At every turn, Wayne Coyne seems to want to disabuse the listener of any comforting or uplifting notions. In the opening track “Look… The Sun Is Rising”, this event – usually regarded as welcome evidence of the recurrent cycle of life, or at least observed with a sense of awed wonder and warmth – is characterised as the ghastly guillotine of nocturnal endeavour. The ensuing “Be Free, A Way” opens with the query, “Did god make pain so we can know the high that nothing is?”. And the 13-minute electronic ooze of “You Lust” is periodically punctuated by a vicious, Gollum-like whisper of “Lust to succeed! Lust to succeed!”. Coyne himself has described “Try To Explain” as “the sonic equivalent of Edvard Munch’s The Scream”. Another track is called “Turning Violent”; while at the album’s centre, the title-track all but gloats over puny human insignificance: “We are standing alone/The terror’s in our heads/We don’t own the controls”. It is not, you won’t be surprised to learn, the world’s greatest party album.

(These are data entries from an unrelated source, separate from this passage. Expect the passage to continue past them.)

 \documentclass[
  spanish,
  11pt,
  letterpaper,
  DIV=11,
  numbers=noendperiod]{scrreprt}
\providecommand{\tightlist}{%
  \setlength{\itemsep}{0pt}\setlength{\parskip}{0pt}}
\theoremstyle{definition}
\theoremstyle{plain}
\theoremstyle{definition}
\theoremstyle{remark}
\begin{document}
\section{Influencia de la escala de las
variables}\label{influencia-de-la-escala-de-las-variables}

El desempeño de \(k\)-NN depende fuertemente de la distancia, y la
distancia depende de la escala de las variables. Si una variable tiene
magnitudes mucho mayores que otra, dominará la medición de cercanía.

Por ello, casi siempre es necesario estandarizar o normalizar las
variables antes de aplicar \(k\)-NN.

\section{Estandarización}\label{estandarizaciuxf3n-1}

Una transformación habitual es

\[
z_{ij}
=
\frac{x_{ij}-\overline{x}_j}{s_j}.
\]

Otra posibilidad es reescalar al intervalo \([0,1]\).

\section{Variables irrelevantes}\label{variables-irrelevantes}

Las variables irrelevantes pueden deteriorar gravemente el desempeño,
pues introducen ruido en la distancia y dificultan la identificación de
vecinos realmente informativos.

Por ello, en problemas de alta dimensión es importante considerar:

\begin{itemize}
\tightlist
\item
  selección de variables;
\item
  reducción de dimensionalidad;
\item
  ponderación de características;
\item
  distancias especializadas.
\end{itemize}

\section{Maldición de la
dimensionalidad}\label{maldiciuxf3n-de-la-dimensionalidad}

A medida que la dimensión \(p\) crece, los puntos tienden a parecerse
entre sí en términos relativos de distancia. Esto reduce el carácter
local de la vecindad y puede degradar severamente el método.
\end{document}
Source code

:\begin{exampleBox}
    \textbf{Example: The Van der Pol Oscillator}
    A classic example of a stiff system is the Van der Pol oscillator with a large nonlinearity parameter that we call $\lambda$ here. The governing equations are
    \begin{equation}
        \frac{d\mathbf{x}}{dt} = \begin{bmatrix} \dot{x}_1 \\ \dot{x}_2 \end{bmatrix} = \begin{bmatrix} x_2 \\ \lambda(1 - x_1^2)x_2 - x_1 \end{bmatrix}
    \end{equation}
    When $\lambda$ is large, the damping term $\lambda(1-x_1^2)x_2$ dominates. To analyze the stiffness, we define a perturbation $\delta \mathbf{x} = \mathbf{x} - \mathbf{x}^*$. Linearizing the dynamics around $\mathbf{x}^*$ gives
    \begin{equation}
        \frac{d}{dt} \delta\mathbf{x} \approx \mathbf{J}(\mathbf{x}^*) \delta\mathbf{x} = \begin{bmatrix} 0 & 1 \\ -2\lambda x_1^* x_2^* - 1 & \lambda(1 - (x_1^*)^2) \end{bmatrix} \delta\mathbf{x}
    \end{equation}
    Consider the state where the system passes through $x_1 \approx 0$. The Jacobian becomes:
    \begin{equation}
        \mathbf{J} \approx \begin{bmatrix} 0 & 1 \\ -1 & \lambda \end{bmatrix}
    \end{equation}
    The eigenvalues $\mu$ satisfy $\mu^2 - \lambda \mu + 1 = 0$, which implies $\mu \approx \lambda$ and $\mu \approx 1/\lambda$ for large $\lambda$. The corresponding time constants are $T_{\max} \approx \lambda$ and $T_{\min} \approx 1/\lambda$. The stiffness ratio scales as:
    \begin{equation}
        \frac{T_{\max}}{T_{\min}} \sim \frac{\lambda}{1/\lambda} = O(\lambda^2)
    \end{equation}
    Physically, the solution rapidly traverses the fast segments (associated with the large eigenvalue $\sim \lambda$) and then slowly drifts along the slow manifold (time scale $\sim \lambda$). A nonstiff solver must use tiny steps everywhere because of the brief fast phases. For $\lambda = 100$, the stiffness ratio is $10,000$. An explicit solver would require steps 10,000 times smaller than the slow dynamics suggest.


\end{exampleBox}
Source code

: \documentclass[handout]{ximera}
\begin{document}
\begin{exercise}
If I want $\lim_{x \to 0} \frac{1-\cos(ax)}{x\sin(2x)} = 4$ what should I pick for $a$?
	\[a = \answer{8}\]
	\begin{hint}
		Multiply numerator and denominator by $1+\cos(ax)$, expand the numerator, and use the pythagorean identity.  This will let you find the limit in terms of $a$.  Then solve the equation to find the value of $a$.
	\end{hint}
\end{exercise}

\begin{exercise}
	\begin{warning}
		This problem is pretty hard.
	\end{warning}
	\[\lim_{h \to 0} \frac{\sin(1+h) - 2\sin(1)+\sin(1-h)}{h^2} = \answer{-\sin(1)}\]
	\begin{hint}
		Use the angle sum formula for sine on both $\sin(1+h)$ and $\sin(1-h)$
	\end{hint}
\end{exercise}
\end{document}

Nor are the various threads of disillusion sugared with the kind of sweetening melody that made “Do You Realise?”, for example, such a joyous anthem. Initially begun by Stephen Drozd in an adjoining studio during time out from the arduous logistical problems of mixing last year’s …And Heady Fwends album, the music for The Terror is predominantly abstract electronic tones culled from old analogue synths like the Arp and Wasp, sculpted into brutal riffs and textures, low rumbling grumbles, whiskery synthscapes and keening pads, with any potential pleasantry summarily obliterated by harsh, discordant bursts of noise like those which grind home “The Terror”. Amidst these unforgiving sonic surroundings, Wayne Coyne’s frail falsetto is like a ghost trapped in a machine, struggling to bring sentience and emotion to the proceedings. At one point – I think it was during “Be Free, A Way”, or maybe “You Are Alone” – his airily reverbed voice seemed like nothing so much as the chanting of disillusioned zen monks, coming to terms with a spiritually bleak prognosis.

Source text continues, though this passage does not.